View of Kachemak Bay from East End Road to the east of Homer. Across the bay is the Harding Icefield and Kenai Fjords National Park.

The end of the road; Homer and the Homer Spit

Homer is the furthest southwest point in Alaska that we can go in our RV without getting a very expensive ferry involved. The Homer Spit is south of Homer. There are roads in Alaska, south of Homer but, these roads are not connected to the road system on the Alaskan mainland. In some cases, they connect to Canada, and in other cases, they don’t connect to any other road system.

A Bald Eagle near Halibut Cove.
A Bald Eagle in Homer. Overall on our trip seeing eagles has been rare. They must be in the backcountry away from the roads. When we were in Sitak (in March) we saw hundreds of eagles.

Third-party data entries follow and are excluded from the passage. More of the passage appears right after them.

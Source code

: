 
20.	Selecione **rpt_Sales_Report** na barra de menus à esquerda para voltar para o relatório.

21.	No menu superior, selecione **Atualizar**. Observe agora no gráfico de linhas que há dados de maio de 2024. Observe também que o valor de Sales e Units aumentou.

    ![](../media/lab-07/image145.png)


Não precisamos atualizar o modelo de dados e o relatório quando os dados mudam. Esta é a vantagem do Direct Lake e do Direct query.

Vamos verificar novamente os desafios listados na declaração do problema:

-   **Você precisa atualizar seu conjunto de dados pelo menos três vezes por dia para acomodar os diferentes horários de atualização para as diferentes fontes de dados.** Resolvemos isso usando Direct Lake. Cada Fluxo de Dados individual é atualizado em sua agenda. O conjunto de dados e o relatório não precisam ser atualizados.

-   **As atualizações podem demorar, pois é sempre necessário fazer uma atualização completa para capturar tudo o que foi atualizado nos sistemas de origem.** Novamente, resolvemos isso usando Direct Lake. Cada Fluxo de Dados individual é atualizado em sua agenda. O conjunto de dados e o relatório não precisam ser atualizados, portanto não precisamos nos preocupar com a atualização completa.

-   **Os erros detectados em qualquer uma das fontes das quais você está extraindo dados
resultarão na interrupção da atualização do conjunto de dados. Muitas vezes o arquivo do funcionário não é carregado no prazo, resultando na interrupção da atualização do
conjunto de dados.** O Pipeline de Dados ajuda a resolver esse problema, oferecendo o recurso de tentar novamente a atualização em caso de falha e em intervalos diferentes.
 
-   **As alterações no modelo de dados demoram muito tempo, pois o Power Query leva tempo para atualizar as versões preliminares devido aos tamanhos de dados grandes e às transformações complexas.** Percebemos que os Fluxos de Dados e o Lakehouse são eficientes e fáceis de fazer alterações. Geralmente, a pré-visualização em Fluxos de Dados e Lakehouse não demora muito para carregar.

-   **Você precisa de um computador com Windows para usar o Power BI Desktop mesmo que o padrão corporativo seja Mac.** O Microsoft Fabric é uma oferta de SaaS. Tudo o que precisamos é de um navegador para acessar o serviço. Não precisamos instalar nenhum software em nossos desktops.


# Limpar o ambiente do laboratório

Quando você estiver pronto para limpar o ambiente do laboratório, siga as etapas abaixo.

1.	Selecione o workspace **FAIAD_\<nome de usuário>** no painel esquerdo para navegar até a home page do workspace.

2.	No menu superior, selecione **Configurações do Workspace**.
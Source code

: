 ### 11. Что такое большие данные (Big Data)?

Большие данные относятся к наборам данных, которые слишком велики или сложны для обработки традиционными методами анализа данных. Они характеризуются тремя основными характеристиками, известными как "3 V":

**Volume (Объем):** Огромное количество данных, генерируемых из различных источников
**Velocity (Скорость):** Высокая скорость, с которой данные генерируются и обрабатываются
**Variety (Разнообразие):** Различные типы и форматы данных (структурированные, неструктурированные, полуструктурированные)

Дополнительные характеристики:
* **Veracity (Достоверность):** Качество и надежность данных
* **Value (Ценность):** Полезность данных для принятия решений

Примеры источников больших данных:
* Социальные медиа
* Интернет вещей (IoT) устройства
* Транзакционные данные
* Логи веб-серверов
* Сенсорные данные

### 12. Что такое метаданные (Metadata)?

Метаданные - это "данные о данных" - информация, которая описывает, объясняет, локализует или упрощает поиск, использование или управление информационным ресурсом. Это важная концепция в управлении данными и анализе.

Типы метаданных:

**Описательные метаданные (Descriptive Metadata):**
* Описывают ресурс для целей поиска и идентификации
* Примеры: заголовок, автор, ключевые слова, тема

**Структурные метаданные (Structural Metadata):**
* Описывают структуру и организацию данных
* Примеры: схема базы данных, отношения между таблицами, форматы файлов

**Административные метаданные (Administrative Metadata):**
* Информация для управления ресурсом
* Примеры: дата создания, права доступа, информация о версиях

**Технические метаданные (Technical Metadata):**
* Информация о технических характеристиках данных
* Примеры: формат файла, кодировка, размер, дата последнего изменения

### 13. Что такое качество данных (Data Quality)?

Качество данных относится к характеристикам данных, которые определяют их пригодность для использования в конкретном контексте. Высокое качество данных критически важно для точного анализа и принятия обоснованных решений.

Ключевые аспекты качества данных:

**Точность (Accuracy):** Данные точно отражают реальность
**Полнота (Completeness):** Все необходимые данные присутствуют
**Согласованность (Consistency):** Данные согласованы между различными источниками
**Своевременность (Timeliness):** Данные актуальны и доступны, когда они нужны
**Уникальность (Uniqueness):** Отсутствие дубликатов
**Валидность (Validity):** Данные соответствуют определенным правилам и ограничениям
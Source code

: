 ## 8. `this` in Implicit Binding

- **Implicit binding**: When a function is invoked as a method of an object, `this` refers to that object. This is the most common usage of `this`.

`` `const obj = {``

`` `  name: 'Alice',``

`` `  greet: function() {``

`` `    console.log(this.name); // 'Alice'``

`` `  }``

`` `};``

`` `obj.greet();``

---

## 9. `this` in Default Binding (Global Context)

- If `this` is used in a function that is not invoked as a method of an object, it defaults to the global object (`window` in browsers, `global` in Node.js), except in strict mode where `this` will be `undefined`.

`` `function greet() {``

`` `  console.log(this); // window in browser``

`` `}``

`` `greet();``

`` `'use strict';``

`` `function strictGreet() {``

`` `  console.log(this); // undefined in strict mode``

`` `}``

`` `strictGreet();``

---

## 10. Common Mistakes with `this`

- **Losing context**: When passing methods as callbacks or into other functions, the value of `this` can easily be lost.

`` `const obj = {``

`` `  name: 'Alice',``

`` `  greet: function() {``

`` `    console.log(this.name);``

In our travels, we have explored some of these more remote roads, In Sitka, these roads are on an island. Of course, there are roads in Juneau, but they too are not connected to Alaska or Canada’s road system. Instead, these cities are connected by the Alaska Marine Highway, not roads.

Homer

Homer sits on the southwest corner of the Kenai Peninsula. Homer is the self-proclaimed Halibut Capital of the World. Kachemak Bay to the east, and the Cook Inlet to the southwest of Homer, have the water depth and food sources to keep that title intact. Homer doesn’t have a massive river that supports huge salmon runs, so they don’t have as many salmon as does the Kenai River to the north. Here is a link to our story about our stay on Kenai Lake. Alaska’s playground is the Kenai Peninsula

Homer and Kachemak Bay Map
Homer and Kachemak Bay Map

East of Homer

The part of the Kenai Peninsula to the east of Homer is gentle compared to much of Alaska. It doesn’t have the steep mountains or glaciers found on the south side of Kachemak Bay. It also doesn’t have the bitter cold associated with the interior of Alaska. To the east of Homer, on the Kenai Peninsula, there are small and large ranches and summer homes. Don’t expect services such as a gas station once you leave Homer heading east.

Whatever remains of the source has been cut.